As usual, Radiohead save a masterstroke for the closing slot: "A Wolf at the Door" continues in the peculiarly Slavic jazz-blues mode first explored in Amnesiac's Russo-Bayou parlor waltz "Life in a Glasshouse". But "A Wolf at the Door" is more thorough, refined and consequently potent-- almost slick-- in comparison with its drunken, ephemeral predecessor. It's here, at the end of things, that Yorke most openly deals with the impact of his physical assault three years ago and his still-maddening fears of role-playing traps in society and relationships (nicely summarized in a quick nod to Bryan Forbes' terrifying The Stepford Wives). Evil is out there-- he's suffered its wrath-- and like a terrified Chechnyan matriarch, he relies on tangible protection from the fuckers and future come to ransom his child.

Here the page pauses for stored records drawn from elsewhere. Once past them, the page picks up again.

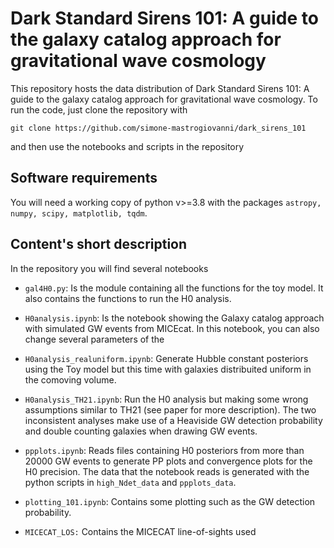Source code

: # Dark Standard Sirens 101: A guide to the galaxy catalog approach for gravitational wave cosmology

This repository hosts the data distribution of Dark Standard Sirens 101: A guide to the galaxy catalog approach for gravitational wave cosmology. To run the code, just clone the repository with 

```
git clone https://github.com/simone-mastrogiovanni/dark_sirens_101
```

and then use the notebooks and scripts in the repository

## Software requirements

You will need a working copy of python v>=3.8 with the packages `astropy, numpy, scipy, matplotlib, tqdm`.

## Content's short description

In the repository you will find several notebooks

* `gal4H0.py`: Is the module containing all the functions for the toy model. It also contains the functions to run the H0 analysis.

* `H0analysis.ipynb`: Is the notebook showing the Galaxy catalog approach with simulated GW events from MICEcat. In this notebook, you can also change several parameters of the 

* `H0analysis_realuniform.ipynb`: Generate Hubble constant posteriors using the Toy model but this time with galaxies distribuited uniform in the comoving volume.

* `H0analysis_TH21.ipynb`: Run the H0 analysis but making some wrong assumptions similar to TH21 (see paper for more description). The two inconsistent analyses make use of a Heaviside GW detection probability and double counting galaxies when drawing GW events.

* `ppplots.ipynb`: Reads files containing H0 posteriors from more than 20000 GW events to generate PP plots and convergence plots for the H0 precision. The data that the notebook reads is generated with the python scripts in `high_Ndet_data` and `ppplots_data`.

* `plotting_101.ipynb`: Contains some plotting such as the GW detection probability. 

* `MICECAT_LOS:` Contains the MICECAT line-of-sights used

For its moments of gravity and excellence, Hail to the Thief is an arrow, pointing toward the clearly darker, more frenetic territory the band have up to now only poked at curiously. Experimentation fueled the creativity that gave us Kid A and Amnesiac, but that's old hat to Radiohead, who are trying-- and largely succeeding-- in their efforts to shape pop music into as boundless and possible a medium as it should be. Without succumbing to dilettantism, they continue to absorb and refract simpler posits from the underground, ideas that are usually satisfied to wallow in their mere novelty. The syncretic mania of Radiohead continues unabated, and though Hail to the Thief will likely fade into their catalog as a slight placeholder once their promissory transformation is complete, most of us will long cherish the view from this bridge.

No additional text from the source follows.